FRACASO EN MATAMOROS: LA CONVOCATORIA DE NAIFF HAMSCHO Y ABELARDO IBARRA QUEDA LEJOS DE LAS EXPECTATIVAS
FRACASO EN MATAMOROS: LA CONVOCATORIA DE NAIFF HAMSCHO Y ABELARDO IBARRA QUEDA LEJOS DE LAS EXPECTATIVAS
** Lo que debía convertirse en una muestra de fortaleza terminó exhibiendo una realidad incómoda: la convocatoria no alcanzó las expectativas creadas y dejó dudas sobre el verdadero nivel de respaldo con el que cuentan sus impulsores.
Matamoros, Tamaulipas.- Lo que se esperaba fuera una demostración de fuerza, unidad y respaldo magisterial para el proyecto encabezado por Naiff Hamscho y Abelardo Ibarra terminó dejando más preguntas que respuestas.
La reunión, celebrada este jueves en el Hotel Holiday Inn de Matamoros, era considerada una prueba importante para ambos liderazgos, no solamente por tratarse de una de sus primeras concentraciones públicas, sino porque se realizó en la ciudad identificada como uno de los principales bastiones políticos de Naiff Hamscho.
Sin embargo, conforme avanzó el evento, la expectativa de una gran convocatoria fue quedando atrás. De acuerdo con estimaciones de asistentes, la reunión logró congregar alrededor de 300 maestras y maestros, una cifra que para muchos resultó insuficiente considerando la relevancia que se había dado al encuentro.
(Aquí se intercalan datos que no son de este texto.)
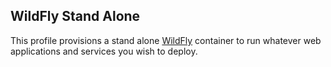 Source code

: ## WildFly Stand Alone

This profile provisions a stand alone [WildFly](http://wildfly.org/) container to run whatever web applications and services you wish to deploy. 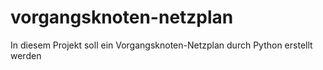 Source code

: # vorgangsknoten-netzplan
In diesem Projekt soll ein Vorgangsknoten-Netzplan durch Python erstellt werden
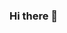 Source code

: ### Hi there 👋

<!--
**RosenYordanov2003/RosenYordanov2003** is a ✨ _special_ ✨ repository because its `README.md` (this file) appears on your GitHub profile.

Here are some ideas to get you started:
- 🌱 I’m currently learning C# and Java script
- 📫 How to reach me: rosensy2003@gmail.com
-->
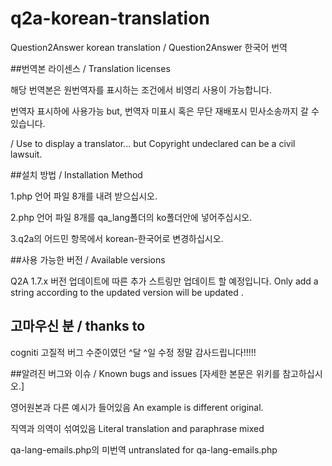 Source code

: # q2a-korean-translation
Question2Answer korean  translation / Question2Answer 한국어 번역

##번역본 라이센스 / Translation licenses

해당 번역본은 원번역자를 표시하는 조건에서 비영리 사용이 가능합니다.

번역자 표시하에 사용가능 but, 번역자 미표시 혹은 무단 재배포시 민사소송까지 갈 수 있습니다. 

/ Use to display a translator... but Copyright undeclared can be a civil lawsuit.

##설치 방법 / Installation Method

1.php 언어 파일 8개를 내려 받으십시오.

2.php 언어 파일 8개를 qa_lang폴더의 ko폴더안에 넣어주십시오.

3.q2a의 어드민 항목에서 korean-한국어로 변경하십시오.

##사용 가능한 버전 / Available versions

Q2A 1.7.x 
버전 업데이트에 따른 추가 스트링만 업데이트 할 예정입니다.
Only add a string according to the updated version will be updated .

## 고마우신 분 / thanks to
cogniti 고질적 버그 수준이였던 ^달 ^일 수정 정말 감사드립니다!!!!!

##알려진 버그와 이슈 / Known bugs and issues 
[자세한 본문은 위키를 참고하십시오.]

영어원본과 다른 예시가 들어있음
An example is different original.

직역과 의역이 섞여있음
Literal translation and paraphrase mixed

qa-lang-emails.php의 미번역
untranslated for qa-lang-emails.php
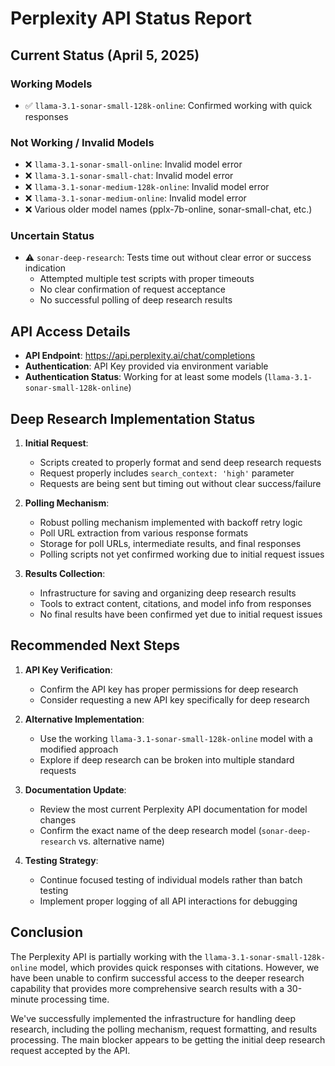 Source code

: # Perplexity API Status Report

## Current Status (April 5, 2025)

### Working Models
- ✅ `llama-3.1-sonar-small-128k-online`: Confirmed working with quick responses

### Not Working / Invalid Models
- ❌ `llama-3.1-sonar-small-online`: Invalid model error
- ❌ `llama-3.1-sonar-small-chat`: Invalid model error  
- ❌ `llama-3.1-sonar-medium-128k-online`: Invalid model error
- ❌ `llama-3.1-sonar-medium-online`: Invalid model error
- ❌ Various older model names (pplx-7b-online, sonar-small-chat, etc.)

### Uncertain Status
- ⚠️ `sonar-deep-research`: Tests time out without clear error or success indication
  - Attempted multiple test scripts with proper timeouts
  - No clear confirmation of request acceptance
  - No successful polling of deep research results

## API Access Details

- **API Endpoint**: https://api.perplexity.ai/chat/completions
- **Authentication**: API Key provided via environment variable
- **Authentication Status**: Working for at least some models (`llama-3.1-sonar-small-128k-online`)

## Deep Research Implementation Status

1. **Initial Request**: 
   - Scripts created to properly format and send deep research requests
   - Request properly includes `search_context: 'high'` parameter
   - Requests are being sent but timing out without clear success/failure

2. **Polling Mechanism**: 
   - Robust polling mechanism implemented with backoff retry logic
   - Poll URL extraction from various response formats
   - Storage for poll URLs, intermediate results, and final responses
   - Polling scripts not yet confirmed working due to initial request issues

3. **Results Collection**:
   - Infrastructure for saving and organizing deep research results
   - Tools to extract content, citations, and model info from responses
   - No final results have been confirmed yet due to initial request issues

## Recommended Next Steps

1. **API Key Verification**:
   - Confirm the API key has proper permissions for deep research
   - Consider requesting a new API key specifically for deep research

2. **Alternative Implementation**:
   - Use the working `llama-3.1-sonar-small-128k-online` model with a modified approach
   - Explore if deep research can be broken into multiple standard requests

3. **Documentation Update**:
   - Review the most current Perplexity API documentation for model changes
   - Confirm the exact name of the deep research model (`sonar-deep-research` vs. alternative name)

4. **Testing Strategy**:
   - Continue focused testing of individual models rather than batch testing
   - Implement proper logging of all API interactions for debugging

## Conclusion

The Perplexity API is partially working with the `llama-3.1-sonar-small-128k-online` model, which provides quick responses with citations. However, we have been unable to confirm successful access to the deeper research capability that provides more comprehensive search results with a 30-minute processing time.

We've successfully implemented the infrastructure for handling deep research, including the polling mechanism, request formatting, and results processing. The main blocker appears to be getting the initial deep research request accepted by the API.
La asistencia generó comentarios entre los presentes, quienes esperaban una mayor respuesta de las bases magisteriales. Para algunos observadores, si en una plaza considerada estratégica y favorable para el proyecto la convocatoria no logró llenar el salón ni generar el impacto esperado, el desafío podría ser aún mayor en otras regiones del estado.
Más allá de los números, el evento dejó la percepción de que el proyecto todavía enfrenta dificultades para consolidar una estructura sólida y generar entusiasmo entre amplios sectores del magisterio. Los discursos apostaron por la unidad y la construcción de una alternativa sindical; sin embargo, varios asistentes señalaron la ausencia de propuestas concretas sobre temas que preocupan a las maestras y maestros, como la defensa laboral, los rezagos administrativos, la transparencia y la atención a jubilados.
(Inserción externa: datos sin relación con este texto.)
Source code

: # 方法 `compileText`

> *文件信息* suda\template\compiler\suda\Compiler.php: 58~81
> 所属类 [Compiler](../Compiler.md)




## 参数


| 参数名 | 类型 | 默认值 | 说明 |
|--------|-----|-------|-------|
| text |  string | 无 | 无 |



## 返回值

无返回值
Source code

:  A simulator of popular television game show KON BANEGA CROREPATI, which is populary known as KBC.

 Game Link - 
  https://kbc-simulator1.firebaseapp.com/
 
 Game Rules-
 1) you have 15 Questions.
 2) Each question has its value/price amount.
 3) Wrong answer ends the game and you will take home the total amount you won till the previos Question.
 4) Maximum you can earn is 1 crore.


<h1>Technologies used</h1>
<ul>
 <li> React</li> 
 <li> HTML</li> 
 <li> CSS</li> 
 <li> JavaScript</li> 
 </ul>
Lo que debía convertirse en una muestra de fortaleza terminó exhibiendo una realidad incómoda: la convocatoria no alcanzó las expectativas creadas y dejó dudas sobre el verdadero nivel de respaldo con el que cuentan sus impulsores.
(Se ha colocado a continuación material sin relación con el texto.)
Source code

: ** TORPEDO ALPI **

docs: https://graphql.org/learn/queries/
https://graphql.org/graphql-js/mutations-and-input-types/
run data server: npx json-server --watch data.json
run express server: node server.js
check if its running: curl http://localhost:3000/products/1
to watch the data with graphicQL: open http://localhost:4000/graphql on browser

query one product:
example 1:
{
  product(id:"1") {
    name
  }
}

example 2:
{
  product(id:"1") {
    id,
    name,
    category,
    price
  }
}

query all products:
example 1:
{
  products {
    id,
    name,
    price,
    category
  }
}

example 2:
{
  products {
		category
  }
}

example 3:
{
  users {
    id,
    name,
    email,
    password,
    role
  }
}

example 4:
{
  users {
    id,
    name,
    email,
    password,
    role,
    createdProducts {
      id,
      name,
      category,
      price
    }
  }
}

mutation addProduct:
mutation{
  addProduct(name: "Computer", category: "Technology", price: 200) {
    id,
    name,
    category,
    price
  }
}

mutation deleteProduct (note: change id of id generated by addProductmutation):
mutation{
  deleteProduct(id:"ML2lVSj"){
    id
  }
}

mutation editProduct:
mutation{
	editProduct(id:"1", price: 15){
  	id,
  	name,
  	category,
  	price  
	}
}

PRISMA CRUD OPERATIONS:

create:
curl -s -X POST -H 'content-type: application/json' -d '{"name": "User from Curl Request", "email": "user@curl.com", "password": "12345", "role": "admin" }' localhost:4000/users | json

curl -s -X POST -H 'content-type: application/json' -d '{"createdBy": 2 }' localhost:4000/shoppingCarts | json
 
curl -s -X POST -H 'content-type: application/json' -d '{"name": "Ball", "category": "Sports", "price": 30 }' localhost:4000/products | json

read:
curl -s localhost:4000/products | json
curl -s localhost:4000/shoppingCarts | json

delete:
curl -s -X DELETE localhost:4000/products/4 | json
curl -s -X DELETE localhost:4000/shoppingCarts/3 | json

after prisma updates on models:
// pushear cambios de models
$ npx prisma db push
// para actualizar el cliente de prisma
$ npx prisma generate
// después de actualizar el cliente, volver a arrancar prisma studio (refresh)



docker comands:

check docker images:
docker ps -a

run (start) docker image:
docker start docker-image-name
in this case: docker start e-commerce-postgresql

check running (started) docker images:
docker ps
Al final, Matamoros no fue la demostración de músculo político que muchos anticipaban. Por el contrario, el encuentro dejó una lectura difícil de ignorar: si este era el escenario ideal para mostrar fuerza, el resultado estuvo muy lejos de convertirse en el arranque contundente que sus organizadores esperaban.
La pregunta queda en el aire: ¿fue el inicio de un movimiento en crecimiento o una señal de que el entusiasmo entre las bases magisteriales es mucho menor de lo que algunos aseguran?